A well-rounded strategy will help India achieve green hydrogen costs as low as INR 160-170/kg by 2030, on parity with current grey hydrogen costs, according to a recent report by KPMG.
The analysts estimate the current green hydrogen cost in India at INR 320-330/kg without the implementation of the recently announced National Hydrogen Policy. Policy implementation will result in a green hydrogen cost reduction by 20-30% to INR 230-240/kg, considering that banking issues are also addressed.
At this cost level, “the gap between green hydrogen and fossil-fuel-based grey hydrogen may close significantly to 25-30%, supported by policy measures as well as rising input natural gas costs (US$ 10-13/MMBTU or even higher depending on the source) driving grey hydrogen costs upwards in the immediate term.”

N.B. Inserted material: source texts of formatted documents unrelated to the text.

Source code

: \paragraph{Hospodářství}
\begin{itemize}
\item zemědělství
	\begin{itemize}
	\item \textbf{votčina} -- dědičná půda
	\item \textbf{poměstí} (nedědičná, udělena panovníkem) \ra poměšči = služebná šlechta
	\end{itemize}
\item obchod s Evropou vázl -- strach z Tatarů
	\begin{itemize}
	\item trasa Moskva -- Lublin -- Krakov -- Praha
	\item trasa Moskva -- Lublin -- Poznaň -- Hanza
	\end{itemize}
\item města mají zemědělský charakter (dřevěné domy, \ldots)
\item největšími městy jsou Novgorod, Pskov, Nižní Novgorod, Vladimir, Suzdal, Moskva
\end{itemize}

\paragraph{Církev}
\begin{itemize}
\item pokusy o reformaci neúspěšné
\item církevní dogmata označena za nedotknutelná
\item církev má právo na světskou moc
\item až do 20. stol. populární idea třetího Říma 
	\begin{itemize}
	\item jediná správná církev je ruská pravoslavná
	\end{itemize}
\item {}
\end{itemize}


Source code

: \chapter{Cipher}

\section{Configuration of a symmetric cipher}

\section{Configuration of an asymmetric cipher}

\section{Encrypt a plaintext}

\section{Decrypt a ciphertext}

KPMG estimated the current grey hydrogen costs of INR 160-200/kg considering a natural gas input cost of US$ 10-13/MMBtu, possibly rising further due to the price movements seen in the immediate term. (Gas costs considered include a weighted average of Asian LNG and domestic gas costs with 50:50 split as per current consumption data for India).
The analysts said various policy and technical measures can further reduce current green hydrogen production costs [to INR 160-170/kg by 2030].
Green Hydrogen Policy
Launched in February, the Green Hydrogen Policy aims at boosting the domestic production of green hydrogen to 5 MTPA by 2030, half of the EU’s target of 10 MTPA, and making India an export hub for the energy source.
The policy is focused mainly around the electricity transmission ecosystem. It provides for free and easy open access to the inter-state transmission system (ISTS), for 25 years for capacity installed by June 2025 for green hydrogen/green ammonia (GH/ GA) production.
Renewable energy banking shall be permitted for a period of 30 days at limited charges set by state commissions. Distribution licensees shall only charge procurement charges, wheeling charges, and a small margin as determined by the state commission on electricity supplied to green hydrogen/green ammonia plants.
Among demand-side measures, renewable energy used in green hydrogen/green ammonia production shall be counted towards the renewable purchase obligation of the consuming entity. RE consumed beyond the producer’s obligation shall be counted towards the RPO of the obligated entity.
The policy includes measures for ease of setting up projects too.
The analysts highlight five critical areas of focus for policymakers that could further reduce current green hydrogen production costs.
The first is the development of a local supply chain to ensure indigenous capabilities: India may require at least 30-40 GW of green hydrogen production capacity by 2030 to address the green hydrogen opportunities. To enable self-sufficiency, it is critical that the Phase 2 of the policy brings in clarity on indigenous production of electrolyzer manufacturing and incentivizes this through production-linked incentives. Focus on innovation through promotion of domestic R&D and creation of a startup ecosystem would be extremely critical to increase efficiencies and bring down cost across the value chain.
Second, a strong alignment needs to be created between the center and states. The state regulations would need to facilitate some of the policy’s provisions, such as banking, and provide further incentives such as intrastate transmission waivers, cross-subsidy waivers, etc.
Other areas of focus are demand-side impetus; a well-built procurement policy framework to enable demand aggregation, cost reduction, and better risk management; access to finance at low cost to facilitate the development of the supply chain.